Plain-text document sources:
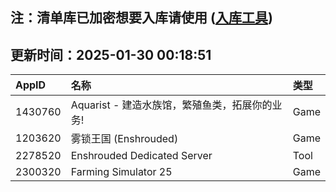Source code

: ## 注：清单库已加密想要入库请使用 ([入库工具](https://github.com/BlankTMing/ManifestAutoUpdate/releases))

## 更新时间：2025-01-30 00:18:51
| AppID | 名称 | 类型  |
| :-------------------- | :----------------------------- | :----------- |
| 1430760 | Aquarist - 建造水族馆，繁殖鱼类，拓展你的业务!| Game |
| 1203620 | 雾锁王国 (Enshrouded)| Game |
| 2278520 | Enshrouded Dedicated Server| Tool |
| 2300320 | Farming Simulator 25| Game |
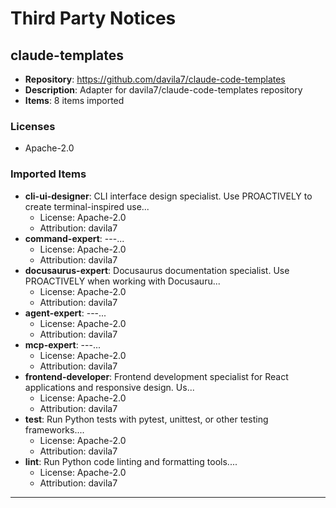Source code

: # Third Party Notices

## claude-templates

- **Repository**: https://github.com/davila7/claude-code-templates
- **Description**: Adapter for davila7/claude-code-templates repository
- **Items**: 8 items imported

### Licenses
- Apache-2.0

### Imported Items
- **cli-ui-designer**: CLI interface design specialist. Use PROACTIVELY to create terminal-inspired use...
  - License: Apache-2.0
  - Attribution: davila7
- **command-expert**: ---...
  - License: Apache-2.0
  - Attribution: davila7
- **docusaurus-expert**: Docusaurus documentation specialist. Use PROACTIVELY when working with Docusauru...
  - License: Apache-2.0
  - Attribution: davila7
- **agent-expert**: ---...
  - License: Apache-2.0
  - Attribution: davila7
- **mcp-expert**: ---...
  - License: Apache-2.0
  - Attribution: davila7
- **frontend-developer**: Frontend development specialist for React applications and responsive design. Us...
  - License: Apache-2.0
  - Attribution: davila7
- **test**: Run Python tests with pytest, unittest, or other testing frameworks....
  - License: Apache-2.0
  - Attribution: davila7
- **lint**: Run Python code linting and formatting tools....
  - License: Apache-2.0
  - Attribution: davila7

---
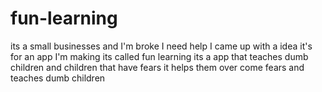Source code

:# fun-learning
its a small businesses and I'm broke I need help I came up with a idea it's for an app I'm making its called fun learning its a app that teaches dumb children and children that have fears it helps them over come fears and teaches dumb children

[Task details] Would you filter the records and copy each line that contains the word "expert"?

[Reply]
- **command-expert**: ---...
- **docusaurus-expert**: Docusaurus documentation specialist. Use PROACTIVELY when working with Docusauru...
- **agent-expert**: ---...
- **mcp-expert**: ---...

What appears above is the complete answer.